[...]
Just a note (that you maybe already know) that we have to be a bit careful in
the wp_copy path with replacing sub-pages that are marked exclusive.
Ahh, no I wasn't aware of this - thanks for taking the time to explain it. I
think I have a bug.
(I'm guessing the GUP fast path assumes that if it sees an exclusive page then
that page can't go away? And if I then wp_copy it, I'm breaking the assumption?
But surely user space can munmap it at any time and the consequences are
similar? It's probably clear that I don't know much about the GUP implementation
details...)
If GUP finds a read-only PTE pointing at an exclusive subpage, it
assumes that this page cannot randomly be replaced by core MM due to
COW. See gup_must_unshare(). So it can go ahead and pin the page. As
long as user space doesn't do something stupid with the mapping
(MADV_DONTNEED, munmap()) the pinned page must correspond to the mapped
page.
If GUP finds a writeable PTE, it assumes that this page cannot randomly
be replaced by core MM due to COW -- because writable implies exclusive.
See, for example the VM_BUG_ON_PAGE() in follow_page_pte().

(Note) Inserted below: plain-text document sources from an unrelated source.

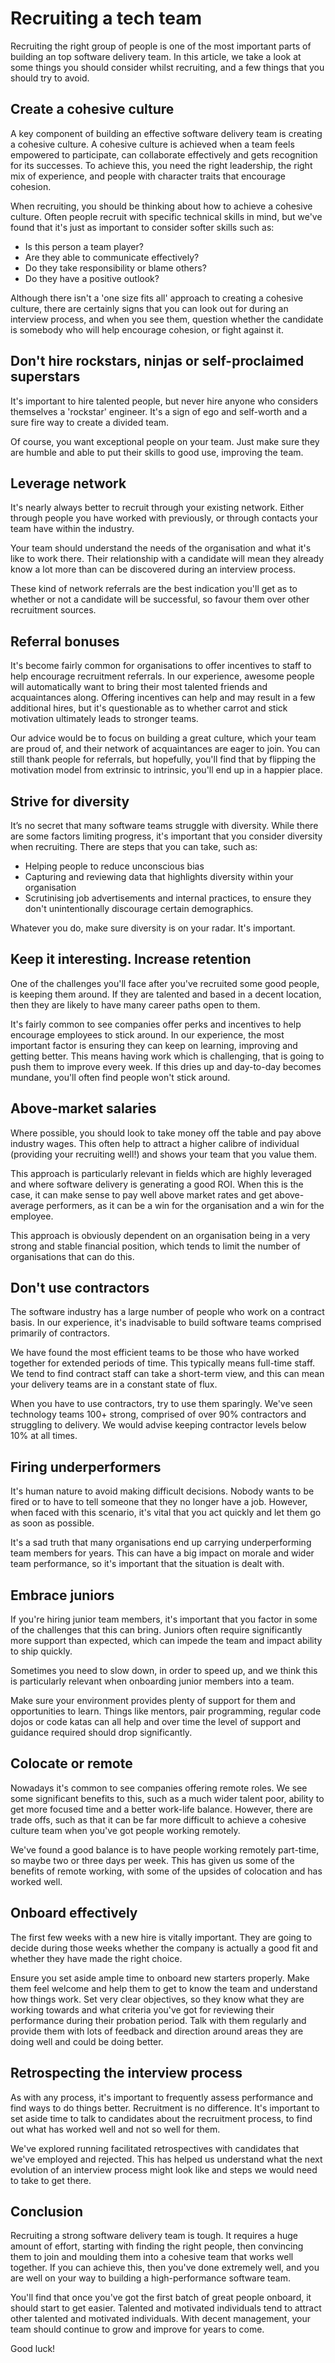 # Recruiting a tech team

Recruiting the right group of people is one of the most important parts of building an top software delivery team. In this article, we take a look at some things you should consider whilst recruiting, and a few things that you should try to avoid.

## Create a cohesive culture
A key component of building an effective software delivery team is creating a cohesive culture. A cohesive culture is achieved when a team feels empowered to participate, can collaborate effectively and gets recognition for its successes. To achieve this, you need the right leadership, the right mix of experience, and people with character traits that encourage cohesion.

When recruiting, you should be thinking about how to achieve a cohesive culture. Often people recruit with specific technical skills in mind, but we've found that it's just as important to consider softer skills such as:

 * Is this person a team player?
 * Are they able to communicate effectively?
 * Do they take responsibility or blame others?
 * Do they have a positive outlook?

Although there isn't a 'one size fits all' approach to creating a cohesive culture, there are certainly signs that you can look out for during an interview process, and when you see them, question whether the candidate is somebody who will help encourage cohesion, or fight against it.

## Don't hire rockstars, ninjas or self-proclaimed superstars
It's important to hire talented people, but never hire anyone who considers themselves a 'rockstar' engineer. It's a sign of ego and self-worth and a sure fire way to create a divided team.

Of course, you want exceptional people on your team. Just make sure they are humble and able to put their skills to good use, improving the team.

## Leverage network
It's nearly always better to recruit through your existing network. Either through people you have worked with previously, or through contacts your team have within the industry.

Your team should understand the needs of the organisation and what it's like to work there. Their relationship with a candidate will mean they already know a lot more than can be discovered during an interview process.

These kind of network referrals are the best indication you'll get as to whether or not a candidate will be successful, so favour them over other recruitment sources.

## Referral bonuses
It's become fairly common for organisations to offer incentives to staff to help encourage recruitment referrals. In our experience, awesome people will automatically want to bring their most talented friends and acquaintances along. Offering incentives can help and may result in a few additional hires, but it's questionable as to whether carrot and stick motivation ultimately leads to stronger teams.  

Our advice would be to focus on building a great culture, which your team are proud of, and their network of acquaintances are eager to join. You can still thank people for referrals, but hopefully, you'll find that by flipping the motivation model from extrinsic to intrinsic, you'll end up in a happier place.

##  Strive for diversity
It’s no secret that many software teams struggle with diversity. While there are some factors limiting progress, it's important that you consider diversity when recruiting. There are steps that you can take, such as:

* Helping people to reduce unconscious bias
* Capturing and reviewing data that highlights diversity within your organisation
* Scrutinising job advertisements and internal practices, to ensure they don't unintentionally discourage certain demographics.

Whatever you do, make sure diversity is on your radar. It's important.

## Keep it interesting. Increase retention
One of the challenges you'll face after you've recruited some good people, is keeping them around. If they are talented and based in a decent location, then they are likely to have many career paths open to them.

It's fairly common to see companies offer perks and incentives to help encourage employees to stick around. In our experience, the most important factor is ensuring they can keep on learning, improving and getting better. This means having work which is challenging, that is going to push them to improve every week. If this dries up and day-to-day becomes mundane, you'll often find people won't stick around.

## Above-market salaries
Where possible, you should look to take money off the table and pay above industry wages. This often help to attract a higher calibre of individual (providing your recruiting well!) and shows your team that you value them.

This approach is particularly relevant in fields which are highly leveraged and where software delivery is generating a good ROI. When this is the case, it can make sense to pay well above market rates and get above-average performers, as it can be a win for the organisation and a win for the employee.

This approach is obviously dependent on an organisation being in a very strong and stable financial position, which tends to limit the number of organisations that can do this.

## Don't use contractors
The software industry has a large number of people who work on a contract basis. In our experience, it's inadvisable to build software teams comprised primarily of contractors.

We have found the most efficient teams to be those who have worked together for extended periods of time. This typically means full-time staff. We tend to find contract staff can take a short-term view, and this can mean your delivery teams are in a constant state of flux.

When you have to use contractors, try to use them sparingly. We've seen technology teams 100+ strong, comprised of over 90% contractors and struggling to delivery. We would advise keeping contractor levels below 10% at all times.

## Firing underperformers
It's human nature to avoid making difficult decisions. Nobody wants to be fired or to have to tell someone that they no longer have a job. However, when faced with this scenario, it's vital that you act quickly and let them go as soon as possible.

It's a sad truth that many organisations end up carrying underperforming team members for years. This can have a big impact on morale and wider team performance, so it's important that the situation is dealt with.

## Embrace juniors
If you're hiring junior team members, it's important that you factor in some of the challenges that this can bring. Juniors often require significantly more support than expected, which can impede the team and impact ability to ship quickly.

Sometimes you need to slow down, in order to speed up, and we think this is particularly relevant when onboarding junior members into a team.

Make sure your environment provides plenty of support for them and  opportunities to learn. Things like mentors, pair programming, regular code dojos or code katas can all help and over time the level of support and guidance required should drop significantly.

## Colocate or remote
Nowadays it's common to see companies offering remote roles. We see some significant benefits to this, such as a much wider talent poor, ability to get more focused time and a better work-life balance. However, there are trade offs, such as that it can be far more difficult to achieve a cohesive culture team when you've got people working remotely.

We've found a good balance is to have people working remotely part-time, so maybe two or three days per week. This has given us some of the benefits of remote working, with some of the upsides of colocation and has worked well.  

## Onboard effectively
The first few weeks with a new hire is vitally important. They are going to decide during those weeks whether the company is actually a good fit and whether they have made the right choice.

Ensure you set aside ample time to onboard new starters properly. Make them feel welcome and help them to get to know the team and understand how things work. Set very clear objectives, so they know what they are working towards and what criteria you've got for reviewing their performance during their probation period. Talk with them regularly and provide them with lots of feedback and direction around areas they are doing well and could be doing better.

## Retrospecting the interview process
As with any process, it's important to frequently assess performance and find ways to do things better. Recruitment is no difference. It's important to set aside time to talk to candidates about the recruitment process, to find out what has worked well and not so well for them.

We've explored running facilitated retrospectives with candidates that we've employed and rejected. This has helped us understand what the next evolution of an interview process might look like and steps we would need to take to get there.

## Conclusion
Recruiting a strong software delivery team is tough. It requires a huge amount of effort, starting with finding the right people, then convincing them to join and moulding them into a cohesive team that works well together. If you can achieve this, then you've done extremely well, and you are well on your way to building a high-performance software team.

You'll find that once you've got the first batch of great people onboard, it should start to get easier. Talented and motivated individuals tend to attract other talented and motivated individuals. With decent management, your team should continue to grow and improve for years to come.

Good luck!
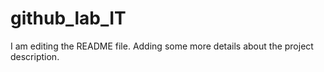 # github_lab_IT
I am editing the README file. Adding some more details about the project description.

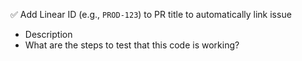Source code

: ✅ Add Linear ID (e.g., `PROD-123`) to PR title to automatically link issue

- Description
- What are the steps to test that this code is working?
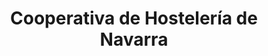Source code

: ---
title: "Cooperativa de Hostelería de Navarra"
url: /burlada-burlata/cooperativa-de-hosteleria-de-navarra/
shop: supermercado
---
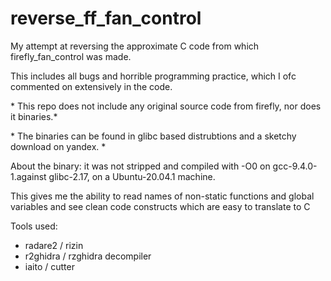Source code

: # reverse\_ff\_fan\_control

My attempt at reversing the approximate C code from which firefly\_fan\_control was made.

This includes all bugs and horrible programming practice, which I ofc commented on extensively in the code.

\* This repo does not include any original source code from firefly, nor does it binaries.\*

\* The binaries can be found in glibc based distrubtions and a sketchy download on yandex. \*

About the binary: it was not stripped and compiled with -O0 on gcc-9.4.0-1.against glibc-2.17, on a Ubuntu-20.04.1 machine.

This gives me the ability to read names of non-static functions and global variables and see clean code constructs which are easy to translate to C

Tools used:

- radare2 / rizin
- r2ghidra / rzghidra decompiler
- iaito / cutter
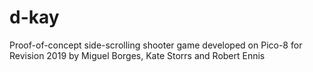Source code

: # d-kay
Proof-of-concept side-scrolling shooter game developed on Pico-8 for Revision 2019
by Miguel Borges, Kate Storrs and Robert Ennis
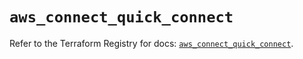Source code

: # `aws_connect_quick_connect`

Refer to the Terraform Registry for docs: [`aws_connect_quick_connect`](https://registry.terraform.io/providers/hashicorp/aws/6.19.0/docs/resources/connect_quick_connect).
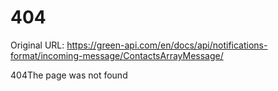 # 404

Original URL: https://green-api.com/en/docs/api/notifications-format/incoming-message/ContactsArrayMessage/

404The page was not found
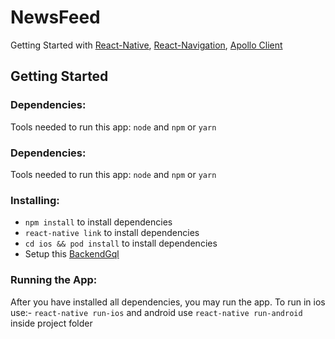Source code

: # NewsFeed
Getting Started with [React-Native](https://reactnative.dev/), [React-Navigation](https://reactnavigation.org/), [Apollo Client](https://www.apollographql.com/docs/react/integrations/react-native/)

## Getting Started

### Dependencies:
Tools needed to run this app: `node` and `npm` or `yarn`

### Dependencies:
Tools needed to run this app: `node` and `npm` or `yarn`

### Installing:
* `npm install` to install dependencies
* `react-native link` to install dependencies
* `cd ios && pod install` to install dependencies
* Setup this [BackendGql](https://github.com/MonikaAnkoliya/BackendGql)

### Running the App:
After you have installed all dependencies, you may run the app.
To run in ios use:- `react-native run-ios` and android use `react-native run-android` inside project folder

So,
similarly, GUP can simply go ahead and pin the page.
GUP-fast runs lockless, not even taking the PT locks. It syncs against
concurrent fork() using a special seqlock, and essentially unpins
whatever it temporarily pinned when it detects that fork() was running
concurrently. But it might result in some pages temporarily being
flagged as "maybe pinned".
In other cases (!fork()), GUP-fast synchronizes against concurrent
sharing (KSM) or unmapping (migration, swapout) that implies clearing of
the PG_anon_flag of the subpage by first unmapping the PTE and
conditionally remapping it. See mm/ksm.c:write_protect_page() as an
example for the sharing side (especially: if page_try_share_anon_rmap()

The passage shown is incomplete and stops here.